SOURCE DATA Block Start

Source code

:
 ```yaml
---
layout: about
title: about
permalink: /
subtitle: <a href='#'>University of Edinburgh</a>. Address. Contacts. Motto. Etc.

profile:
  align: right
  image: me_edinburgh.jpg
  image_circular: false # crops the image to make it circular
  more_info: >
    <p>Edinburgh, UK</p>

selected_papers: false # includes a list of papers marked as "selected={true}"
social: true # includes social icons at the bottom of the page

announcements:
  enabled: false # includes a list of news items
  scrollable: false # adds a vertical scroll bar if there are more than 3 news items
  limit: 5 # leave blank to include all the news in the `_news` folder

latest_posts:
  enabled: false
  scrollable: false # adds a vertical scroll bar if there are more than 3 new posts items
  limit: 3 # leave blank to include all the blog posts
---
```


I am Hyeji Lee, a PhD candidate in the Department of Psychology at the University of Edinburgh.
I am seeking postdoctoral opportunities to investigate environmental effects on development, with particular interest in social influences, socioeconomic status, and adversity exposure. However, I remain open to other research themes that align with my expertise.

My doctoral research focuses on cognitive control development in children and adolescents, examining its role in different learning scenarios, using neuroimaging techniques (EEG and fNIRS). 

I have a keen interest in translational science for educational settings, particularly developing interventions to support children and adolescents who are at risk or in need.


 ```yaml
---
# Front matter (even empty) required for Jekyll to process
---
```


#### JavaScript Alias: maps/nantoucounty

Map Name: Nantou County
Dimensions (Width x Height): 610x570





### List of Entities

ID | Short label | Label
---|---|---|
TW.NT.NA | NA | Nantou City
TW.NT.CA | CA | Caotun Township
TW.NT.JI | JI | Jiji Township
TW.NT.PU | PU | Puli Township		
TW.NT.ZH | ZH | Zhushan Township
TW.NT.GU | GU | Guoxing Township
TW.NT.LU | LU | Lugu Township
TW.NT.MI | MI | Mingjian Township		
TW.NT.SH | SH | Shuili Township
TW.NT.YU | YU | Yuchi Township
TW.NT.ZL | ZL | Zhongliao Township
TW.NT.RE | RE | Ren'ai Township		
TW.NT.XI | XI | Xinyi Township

SOURCE DATA Block End

* _ASSIGNMENT_
Give the number of lines that contain "there" in the material above, with no other text.

* _WRITTEN REPLY_
2